Records contained in a dataset
##############################

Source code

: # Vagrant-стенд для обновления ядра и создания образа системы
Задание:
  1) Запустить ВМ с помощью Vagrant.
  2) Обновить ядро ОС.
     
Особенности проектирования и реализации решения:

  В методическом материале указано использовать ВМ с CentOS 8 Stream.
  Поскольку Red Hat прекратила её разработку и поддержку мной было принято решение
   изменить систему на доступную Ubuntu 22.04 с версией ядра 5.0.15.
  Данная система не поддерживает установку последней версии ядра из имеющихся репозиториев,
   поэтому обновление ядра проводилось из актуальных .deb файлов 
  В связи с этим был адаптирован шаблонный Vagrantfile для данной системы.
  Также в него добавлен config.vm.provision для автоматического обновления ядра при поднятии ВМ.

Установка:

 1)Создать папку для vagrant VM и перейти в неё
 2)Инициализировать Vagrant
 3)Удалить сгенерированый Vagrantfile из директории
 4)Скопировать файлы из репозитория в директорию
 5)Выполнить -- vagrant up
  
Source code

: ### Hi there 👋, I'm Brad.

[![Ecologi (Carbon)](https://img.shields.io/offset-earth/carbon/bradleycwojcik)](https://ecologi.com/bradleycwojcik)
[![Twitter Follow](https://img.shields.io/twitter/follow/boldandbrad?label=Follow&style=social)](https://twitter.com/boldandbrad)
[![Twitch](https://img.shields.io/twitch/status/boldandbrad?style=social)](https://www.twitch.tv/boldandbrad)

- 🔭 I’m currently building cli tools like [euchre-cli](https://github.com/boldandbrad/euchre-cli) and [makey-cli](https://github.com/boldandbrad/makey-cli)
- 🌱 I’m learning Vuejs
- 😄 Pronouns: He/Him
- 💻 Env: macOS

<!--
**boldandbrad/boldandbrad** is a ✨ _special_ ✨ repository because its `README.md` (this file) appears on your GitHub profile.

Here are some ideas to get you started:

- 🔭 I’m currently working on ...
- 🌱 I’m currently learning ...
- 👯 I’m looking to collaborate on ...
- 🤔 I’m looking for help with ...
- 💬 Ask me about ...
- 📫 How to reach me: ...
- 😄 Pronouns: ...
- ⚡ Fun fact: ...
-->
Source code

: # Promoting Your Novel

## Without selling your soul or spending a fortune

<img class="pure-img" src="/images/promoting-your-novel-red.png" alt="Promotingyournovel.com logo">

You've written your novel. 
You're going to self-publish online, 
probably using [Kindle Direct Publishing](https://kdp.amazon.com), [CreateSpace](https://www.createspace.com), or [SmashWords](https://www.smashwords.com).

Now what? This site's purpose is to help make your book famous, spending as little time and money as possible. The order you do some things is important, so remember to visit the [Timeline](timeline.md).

##############################

ACTIVITY — Without any change, reproduce the data in full.

FINAL ANSWER —
Source code

: # Vagrant-стенд для обновления ядра и создания образа системы
Задание:
  1) Запустить ВМ с помощью Vagrant.
  2) Обновить ядро ОС.
     
Особенности проектирования и реализации решения:

  В методическом материале указано использовать ВМ с CentOS 8 Stream.
  Поскольку Red Hat прекратила её разработку и поддержку мной было принято решение
   изменить систему на доступную Ubuntu 22.04 с версией ядра 5.0.15.
  Данная система не поддерживает установку последней версии ядра из имеющихся репозиториев,
   поэтому обновление ядра проводилось из актуальных .deb файлов 
  В связи с этим был адаптирован шаблонный Vagrantfile для данной системы.
  Также в него добавлен config.vm.provision для автоматического обновления ядра при поднятии ВМ.

Установка:

 1)Создать папку для vagrant VM и перейти в неё
 2)Инициализировать Vagrant
 3)Удалить сгенерированый Vagrantfile из директории
 4)Скопировать файлы из репозитория в директорию
 5)Выполнить -- vagrant up
  
Source code

: ### Hi there 👋, I'm Brad.

[![Ecologi (Carbon)](https://img.shields.io/offset-earth/carbon/bradleycwojcik)](https://ecologi.com/bradleycwojcik)
[![Twitter Follow](https://img.shields.io/twitter/follow/boldandbrad?label=Follow&style=social)](https://twitter.com/boldandbrad)
[![Twitch](https://img.shields.io/twitch/status/boldandbrad?style=social)](https://www.twitch.tv/boldandbrad)

- 🔭 I’m currently building cli tools like [euchre-cli](https://github.com/boldandbrad/euchre-cli) and [makey-cli](https://github.com/boldandbrad/makey-cli)
- 🌱 I’m learning Vuejs
- 😄 Pronouns: He/Him
- 💻 Env: macOS

<!--
**boldandbrad/boldandbrad** is a ✨ _special_ ✨ repository because its `README.md` (this file) appears on your GitHub profile.

Here are some ideas to get you started:

- 🔭 I’m currently working on ...
- 🌱 I’m currently learning ...
- 👯 I’m looking to collaborate on ...
- 🤔 I’m looking for help with ...
- 💬 Ask me about ...
- 📫 How to reach me: ...
- 😄 Pronouns: ...
- ⚡ Fun fact: ...
-->
Source code

: # Promoting Your Novel

## Without selling your soul or spending a fortune

<img class="pure-img" src="/images/promoting-your-novel-red.png" alt="Promotingyournovel.com logo">

You've written your novel. 
You're going to self-publish online, 
probably using [Kindle Direct Publishing](https://kdp.amazon.com), [CreateSpace](https://www.createspace.com), or [SmashWords](https://www.smashwords.com).

Now what? This site's purpose is to help make your book famous, spending as little time and money as possible. The order you do some things is important, so remember to visit the [Timeline](timeline.md).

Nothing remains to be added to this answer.